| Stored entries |
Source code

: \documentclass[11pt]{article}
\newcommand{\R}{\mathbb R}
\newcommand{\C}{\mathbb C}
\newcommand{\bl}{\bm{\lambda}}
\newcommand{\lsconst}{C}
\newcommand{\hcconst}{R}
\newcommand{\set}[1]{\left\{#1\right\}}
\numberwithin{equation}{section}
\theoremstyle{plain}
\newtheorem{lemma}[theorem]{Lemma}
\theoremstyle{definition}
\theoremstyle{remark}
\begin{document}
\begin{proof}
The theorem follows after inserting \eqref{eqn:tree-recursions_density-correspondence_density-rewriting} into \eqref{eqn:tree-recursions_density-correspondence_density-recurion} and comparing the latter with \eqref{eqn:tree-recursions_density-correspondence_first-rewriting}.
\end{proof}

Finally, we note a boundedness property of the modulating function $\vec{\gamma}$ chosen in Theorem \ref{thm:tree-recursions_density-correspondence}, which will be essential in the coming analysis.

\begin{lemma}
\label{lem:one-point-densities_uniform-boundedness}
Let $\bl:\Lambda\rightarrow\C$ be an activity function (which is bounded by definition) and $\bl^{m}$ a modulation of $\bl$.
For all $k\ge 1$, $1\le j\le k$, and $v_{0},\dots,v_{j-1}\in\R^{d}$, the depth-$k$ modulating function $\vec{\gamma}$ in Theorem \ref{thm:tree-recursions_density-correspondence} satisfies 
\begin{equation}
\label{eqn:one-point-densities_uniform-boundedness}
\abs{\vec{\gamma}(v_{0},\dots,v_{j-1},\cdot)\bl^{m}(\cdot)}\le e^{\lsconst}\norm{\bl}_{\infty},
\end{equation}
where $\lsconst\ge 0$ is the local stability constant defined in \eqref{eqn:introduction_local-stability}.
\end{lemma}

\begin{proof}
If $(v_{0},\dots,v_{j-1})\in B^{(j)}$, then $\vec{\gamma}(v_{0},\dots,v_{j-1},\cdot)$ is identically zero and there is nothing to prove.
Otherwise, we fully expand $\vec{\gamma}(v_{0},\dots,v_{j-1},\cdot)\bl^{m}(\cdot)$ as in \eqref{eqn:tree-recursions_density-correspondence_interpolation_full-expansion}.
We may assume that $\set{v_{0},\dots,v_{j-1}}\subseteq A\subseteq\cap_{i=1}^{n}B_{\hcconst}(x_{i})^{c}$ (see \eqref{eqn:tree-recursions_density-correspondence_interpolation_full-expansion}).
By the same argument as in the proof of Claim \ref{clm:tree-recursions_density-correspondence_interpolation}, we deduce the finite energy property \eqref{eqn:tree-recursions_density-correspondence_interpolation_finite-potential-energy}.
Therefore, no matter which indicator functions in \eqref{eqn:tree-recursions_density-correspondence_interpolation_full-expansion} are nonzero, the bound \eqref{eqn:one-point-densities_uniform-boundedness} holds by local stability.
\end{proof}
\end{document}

| Exercise requirements |
Set down only the line containing "We may assume" and the lines after it through the end, exactly as they appear above.

| Answer to this problem |
We may assume that $\set{v_{0},\dots,v_{j-1}}\subseteq A\subseteq\cap_{i=1}^{n}B_{\hcconst}(x_{i})^{c}$ (see \eqref{eqn:tree-recursions_density-correspondence_interpolation_full-expansion}).
By the same argument as in the proof of Claim \ref{clm:tree-recursions_density-correspondence_interpolation}, we deduce the finite energy property \eqref{eqn:tree-recursions_density-correspondence_interpolation_finite-potential-energy}.
Therefore, no matter which indicator functions in \eqref{eqn:tree-recursions_density-correspondence_interpolation_full-expansion} are nonzero, the bound \eqref{eqn:one-point-densities_uniform-boundedness} holds by local stability.
\end{proof}
\end{document}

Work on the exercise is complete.